--- START ---

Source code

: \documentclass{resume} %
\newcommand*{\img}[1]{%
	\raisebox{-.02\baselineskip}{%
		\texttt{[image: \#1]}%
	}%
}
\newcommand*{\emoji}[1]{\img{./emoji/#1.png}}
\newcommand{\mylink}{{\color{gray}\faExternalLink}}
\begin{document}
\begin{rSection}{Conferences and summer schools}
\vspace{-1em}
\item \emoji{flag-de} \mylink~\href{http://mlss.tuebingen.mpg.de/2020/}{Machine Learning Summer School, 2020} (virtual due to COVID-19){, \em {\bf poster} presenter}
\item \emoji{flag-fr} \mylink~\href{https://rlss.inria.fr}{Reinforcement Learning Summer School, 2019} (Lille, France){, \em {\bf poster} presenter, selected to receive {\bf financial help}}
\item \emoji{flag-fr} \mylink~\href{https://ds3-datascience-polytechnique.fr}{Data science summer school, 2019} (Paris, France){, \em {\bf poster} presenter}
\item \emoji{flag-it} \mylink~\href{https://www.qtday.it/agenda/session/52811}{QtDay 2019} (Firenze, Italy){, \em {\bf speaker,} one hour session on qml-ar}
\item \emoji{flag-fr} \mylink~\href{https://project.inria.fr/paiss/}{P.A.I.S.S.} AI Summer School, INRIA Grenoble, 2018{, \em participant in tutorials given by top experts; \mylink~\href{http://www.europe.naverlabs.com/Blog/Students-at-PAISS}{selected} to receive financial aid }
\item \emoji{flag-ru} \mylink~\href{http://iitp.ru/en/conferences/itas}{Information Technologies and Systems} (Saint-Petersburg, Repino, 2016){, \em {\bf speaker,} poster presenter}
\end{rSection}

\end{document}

--- END ---

■ **Required action**
How many of the lines above hold "France"? Answer with only the number.

■ **Exercise output**
2